**** Data for this task ****

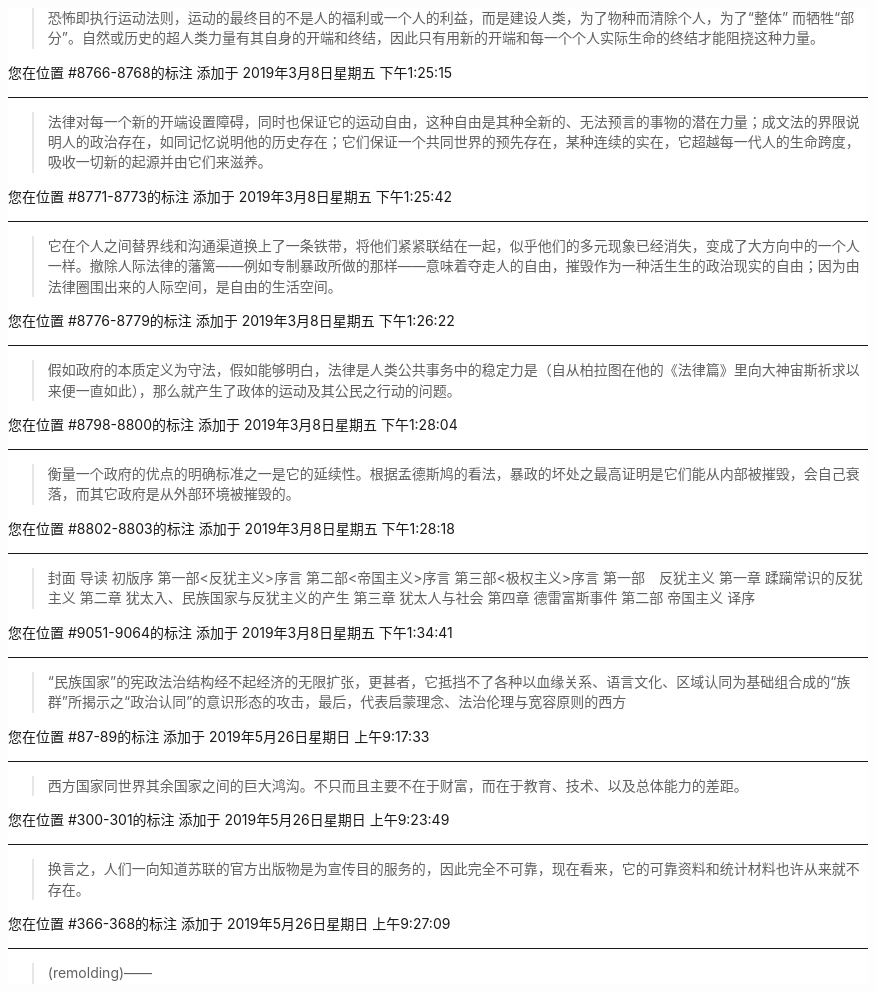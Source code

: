 
> 恐怖即执行运动法则，运动的最终目的不是人的福利或一个人的利益，而是建设人类，为了物种而清除个人，为了“整体” 而牺牲“部分”。自然或历史的超人类力量有其自身的开端和终结，因此只有用新的开端和每一个个人实际生命的终结才能阻挠这种力量。

您在位置 #8766-8768的标注 添加于 2019年3月8日星期五 下午1:25:15

---

> 法律对每一个新的开端设置障碍，同时也保证它的运动自由，这种自由是其种全新的、无法预言的事物的潜在力量；成文法的界限说明人的政治存在，如同记忆说明他的历史存在；它们保证一个共同世界的预先存在，某种连续的实在，它超越每一代人的生命跨度，吸收一切新的起源并由它们来滋养。

您在位置 #8771-8773的标注 添加于 2019年3月8日星期五 下午1:25:42

---

> 它在个人之间替界线和沟通渠道换上了一条铁带，将他们紧紧联结在一起，似乎他们的多元现象已经消失，变成了大方向中的一个人一样。撤除人际法律的藩篱——例如专制暴政所做的那样——意味着夺走人的自由，摧毁作为一种活生生的政治现实的自由；因为由法律圈围出来的人际空间，是自由的生活空间。

您在位置 #8776-8779的标注 添加于 2019年3月8日星期五 下午1:26:22

---

> 假如政府的本质定义为守法，假如能够明白，法律是人类公共事务中的稳定力是（自从柏拉图在他的《法律篇》里向大神宙斯祈求以来便一直如此），那么就产生了政体的运动及其公民之行动的问题。

您在位置 #8798-8800的标注 添加于 2019年3月8日星期五 下午1:28:04

---

> 衡量一个政府的优点的明确标准之一是它的延续性。根据孟德斯鸠的看法，暴政的坏处之最高证明是它们能从内部被摧毁，会自己衰落，而其它政府是从外部环境被摧毁的。

您在位置 #8802-8803的标注 添加于 2019年3月8日星期五 下午1:28:18

---

> 封面 导读 初版序 第一部<反犹主义>序言 第二部<帝国主义>序言 第三部<极权主义>序言 第一部　反犹主义 第一章 蹂躏常识的反犹主义 第二章 犹太入、民族国家与反犹主义的产生 第三章 犹太人与社会 第四章 德雷富斯事件 第二部 帝国主义 译序

您在位置 #9051-9064的标注 添加于 2019年3月8日星期五 下午1:34:41

---

> “民族国家”的宪政法治结构经不起经济的无限扩张，更甚者，它抵挡不了各种以血缘关系、语言文化、区域认同为基础组合成的“族群”所揭示之“政治认同”的意识形态的攻击，最后，代表启蒙理念、法治伦理与宽容原则的西方

您在位置 #87-89的标注 添加于 2019年5月26日星期日 上午9:17:33

---

> 西方国家同世界其余国家之间的巨大鸿沟。不只而且主要不在于财富，而在于教育、技术、以及总体能力的差距。

您在位置 #300-301的标注 添加于 2019年5月26日星期日 上午9:23:49

---

> 换言之，人们一向知道苏联的官方出版物是为宣传目的服务的，因此完全不可靠，现在看来，它的可靠资料和统计材料也许从来就不存在。

您在位置 #366-368的标注 添加于 2019年5月26日星期日 上午9:27:09

---

> (remolding)——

****

▶ Requirement: The answer must be the line containing "您在位置 #8802-8803的标注 添加于 2019年3月8日星期五 下午1:28:18" and every line after it to the end of the data, each set down exactly.

▶ Result of this task:
您在位置 #8802-8803的标注 添加于 2019年3月8日星期五 下午1:28:18

---

> 封面 导读 初版序 第一部<反犹主义>序言 第二部<帝国主义>序言 第三部<极权主义>序言 第一部　反犹主义 第一章 蹂躏常识的反犹主义 第二章 犹太入、民族国家与反犹主义的产生 第三章 犹太人与社会 第四章 德雷富斯事件 第二部 帝国主义 译序

您在位置 #9051-9064的标注 添加于 2019年3月8日星期五 下午1:34:41

---

> “民族国家”的宪政法治结构经不起经济的无限扩张，更甚者，它抵挡不了各种以血缘关系、语言文化、区域认同为基础组合成的“族群”所揭示之“政治认同”的意识形态的攻击，最后，代表启蒙理念、法治伦理与宽容原则的西方

您在位置 #87-89的标注 添加于 2019年5月26日星期日 上午9:17:33

---

> 西方国家同世界其余国家之间的巨大鸿沟。不只而且主要不在于财富，而在于教育、技术、以及总体能力的差距。

您在位置 #300-301的标注 添加于 2019年5月26日星期日 上午9:23:49

---

> 换言之，人们一向知道苏联的官方出版物是为宣传目的服务的，因此完全不可靠，现在看来，它的可靠资料和统计材料也许从来就不存在。

您在位置 #366-368的标注 添加于 2019年5月26日星期日 上午9:27:09

---

> (remolding)——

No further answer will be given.